* Action item: In the data that follows, every line containing the word "allowed" should be returned.

[Dataset entries]
########
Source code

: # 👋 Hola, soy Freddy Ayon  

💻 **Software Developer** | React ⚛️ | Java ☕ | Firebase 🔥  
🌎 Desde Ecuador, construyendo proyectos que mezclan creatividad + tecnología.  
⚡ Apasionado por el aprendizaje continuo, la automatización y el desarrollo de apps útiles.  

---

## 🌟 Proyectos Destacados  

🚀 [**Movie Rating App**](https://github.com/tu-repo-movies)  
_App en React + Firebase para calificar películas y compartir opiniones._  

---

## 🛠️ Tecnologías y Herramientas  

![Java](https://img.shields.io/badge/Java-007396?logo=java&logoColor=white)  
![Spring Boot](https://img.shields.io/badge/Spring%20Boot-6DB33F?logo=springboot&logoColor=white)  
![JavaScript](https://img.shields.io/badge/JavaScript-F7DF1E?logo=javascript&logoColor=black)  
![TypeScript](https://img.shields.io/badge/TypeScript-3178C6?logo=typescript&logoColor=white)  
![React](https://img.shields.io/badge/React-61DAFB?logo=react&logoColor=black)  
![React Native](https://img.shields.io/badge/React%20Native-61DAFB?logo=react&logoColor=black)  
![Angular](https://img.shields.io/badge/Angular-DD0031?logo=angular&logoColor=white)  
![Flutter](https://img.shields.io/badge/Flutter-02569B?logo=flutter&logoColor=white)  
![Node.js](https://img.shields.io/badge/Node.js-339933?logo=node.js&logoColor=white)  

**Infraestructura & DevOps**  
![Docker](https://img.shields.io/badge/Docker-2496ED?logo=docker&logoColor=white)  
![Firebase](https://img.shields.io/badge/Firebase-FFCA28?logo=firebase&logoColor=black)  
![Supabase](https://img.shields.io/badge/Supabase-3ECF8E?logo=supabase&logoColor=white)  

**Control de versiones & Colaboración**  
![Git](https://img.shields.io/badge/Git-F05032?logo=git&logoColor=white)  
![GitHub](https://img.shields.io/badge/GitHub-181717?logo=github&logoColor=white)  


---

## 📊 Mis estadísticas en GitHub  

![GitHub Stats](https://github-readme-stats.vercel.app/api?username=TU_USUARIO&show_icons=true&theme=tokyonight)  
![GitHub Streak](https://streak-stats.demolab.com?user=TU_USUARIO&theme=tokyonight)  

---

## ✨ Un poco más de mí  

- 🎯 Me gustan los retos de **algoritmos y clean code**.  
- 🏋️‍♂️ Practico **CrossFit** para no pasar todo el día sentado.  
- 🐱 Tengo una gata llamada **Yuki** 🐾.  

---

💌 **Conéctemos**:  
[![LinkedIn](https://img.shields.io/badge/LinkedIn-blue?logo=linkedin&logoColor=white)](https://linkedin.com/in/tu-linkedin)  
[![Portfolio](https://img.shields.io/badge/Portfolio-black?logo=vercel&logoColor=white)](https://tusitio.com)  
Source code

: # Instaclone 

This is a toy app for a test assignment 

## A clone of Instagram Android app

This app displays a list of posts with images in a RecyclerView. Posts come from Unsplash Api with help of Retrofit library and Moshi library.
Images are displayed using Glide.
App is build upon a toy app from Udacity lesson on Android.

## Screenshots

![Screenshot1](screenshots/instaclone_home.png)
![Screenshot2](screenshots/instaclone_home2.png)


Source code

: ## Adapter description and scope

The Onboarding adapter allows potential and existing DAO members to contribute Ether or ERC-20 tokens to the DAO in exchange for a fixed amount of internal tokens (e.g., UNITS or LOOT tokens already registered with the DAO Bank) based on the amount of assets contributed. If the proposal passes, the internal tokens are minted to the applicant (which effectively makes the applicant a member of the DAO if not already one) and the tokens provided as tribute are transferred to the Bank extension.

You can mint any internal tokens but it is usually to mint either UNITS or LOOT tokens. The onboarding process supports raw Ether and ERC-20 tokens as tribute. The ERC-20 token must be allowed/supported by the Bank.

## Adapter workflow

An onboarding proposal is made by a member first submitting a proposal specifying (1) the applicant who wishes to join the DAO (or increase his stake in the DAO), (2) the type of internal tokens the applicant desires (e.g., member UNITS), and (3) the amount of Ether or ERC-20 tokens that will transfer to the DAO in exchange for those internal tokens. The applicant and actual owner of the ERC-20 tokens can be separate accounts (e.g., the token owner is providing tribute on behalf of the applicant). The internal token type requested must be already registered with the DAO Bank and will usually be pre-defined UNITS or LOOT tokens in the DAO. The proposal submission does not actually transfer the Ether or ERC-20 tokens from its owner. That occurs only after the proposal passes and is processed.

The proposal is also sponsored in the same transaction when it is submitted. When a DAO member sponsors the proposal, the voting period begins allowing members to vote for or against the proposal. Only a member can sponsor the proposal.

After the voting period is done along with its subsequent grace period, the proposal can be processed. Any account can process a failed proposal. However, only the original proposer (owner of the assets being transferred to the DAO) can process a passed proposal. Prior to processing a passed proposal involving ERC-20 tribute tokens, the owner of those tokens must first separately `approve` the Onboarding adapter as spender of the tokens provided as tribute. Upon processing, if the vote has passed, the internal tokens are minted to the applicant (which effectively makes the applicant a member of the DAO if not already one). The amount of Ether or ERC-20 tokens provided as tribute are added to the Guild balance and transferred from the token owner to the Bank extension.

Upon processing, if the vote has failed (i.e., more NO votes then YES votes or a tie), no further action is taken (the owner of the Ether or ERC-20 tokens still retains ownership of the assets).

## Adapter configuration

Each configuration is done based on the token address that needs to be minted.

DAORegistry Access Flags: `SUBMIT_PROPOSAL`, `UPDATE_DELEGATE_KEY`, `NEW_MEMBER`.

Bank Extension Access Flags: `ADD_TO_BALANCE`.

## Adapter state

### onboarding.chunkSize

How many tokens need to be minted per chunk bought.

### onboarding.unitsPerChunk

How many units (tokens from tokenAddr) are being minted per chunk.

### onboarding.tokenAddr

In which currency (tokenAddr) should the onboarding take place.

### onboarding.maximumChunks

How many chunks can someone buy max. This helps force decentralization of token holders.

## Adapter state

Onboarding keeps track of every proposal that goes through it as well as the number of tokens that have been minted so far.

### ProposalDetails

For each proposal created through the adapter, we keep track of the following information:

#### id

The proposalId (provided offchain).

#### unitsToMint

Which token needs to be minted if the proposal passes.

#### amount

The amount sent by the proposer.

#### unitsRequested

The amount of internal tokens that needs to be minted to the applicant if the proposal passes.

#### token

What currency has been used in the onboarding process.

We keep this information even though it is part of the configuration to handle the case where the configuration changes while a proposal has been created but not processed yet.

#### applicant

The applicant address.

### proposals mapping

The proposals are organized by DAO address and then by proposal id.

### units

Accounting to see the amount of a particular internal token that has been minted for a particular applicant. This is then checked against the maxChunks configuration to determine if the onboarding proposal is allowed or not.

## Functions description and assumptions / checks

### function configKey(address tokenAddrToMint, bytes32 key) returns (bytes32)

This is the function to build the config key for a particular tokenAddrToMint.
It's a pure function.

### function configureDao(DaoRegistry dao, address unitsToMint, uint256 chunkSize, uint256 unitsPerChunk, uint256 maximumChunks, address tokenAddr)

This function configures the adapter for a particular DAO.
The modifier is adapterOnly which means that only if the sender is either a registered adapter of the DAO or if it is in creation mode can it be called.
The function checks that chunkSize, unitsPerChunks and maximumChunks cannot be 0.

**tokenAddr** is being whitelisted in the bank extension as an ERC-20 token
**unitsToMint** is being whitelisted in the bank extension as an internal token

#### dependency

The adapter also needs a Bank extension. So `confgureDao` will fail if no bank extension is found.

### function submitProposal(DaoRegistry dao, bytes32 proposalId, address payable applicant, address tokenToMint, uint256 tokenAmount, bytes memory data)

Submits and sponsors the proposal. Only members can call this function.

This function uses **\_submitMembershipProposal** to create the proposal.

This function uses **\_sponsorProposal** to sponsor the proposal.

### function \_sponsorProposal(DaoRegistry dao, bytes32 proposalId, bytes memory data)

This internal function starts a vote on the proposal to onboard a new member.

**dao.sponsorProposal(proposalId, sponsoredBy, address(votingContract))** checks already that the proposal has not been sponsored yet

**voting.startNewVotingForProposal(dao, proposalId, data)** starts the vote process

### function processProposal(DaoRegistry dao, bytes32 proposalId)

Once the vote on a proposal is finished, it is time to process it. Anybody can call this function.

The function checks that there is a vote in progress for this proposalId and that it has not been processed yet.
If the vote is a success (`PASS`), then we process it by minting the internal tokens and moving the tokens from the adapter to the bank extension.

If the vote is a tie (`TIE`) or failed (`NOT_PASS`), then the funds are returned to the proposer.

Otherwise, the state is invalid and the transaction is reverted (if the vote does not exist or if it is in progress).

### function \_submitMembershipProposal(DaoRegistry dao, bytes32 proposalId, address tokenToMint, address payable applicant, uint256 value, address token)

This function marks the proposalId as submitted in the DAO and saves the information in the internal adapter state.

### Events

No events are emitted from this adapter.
########
* Problem solution:
You can mint any internal tokens but it is usually to mint either UNITS or LOOT tokens. The onboarding process supports raw Ether and ERC-20 tokens as tribute. The ERC-20 token must be allowed/supported by the Bank.
Accounting to see the amount of a particular internal token that has been minted for a particular applicant. This is then checked against the maxChunks configuration to determine if the onboarding proposal is allowed or not.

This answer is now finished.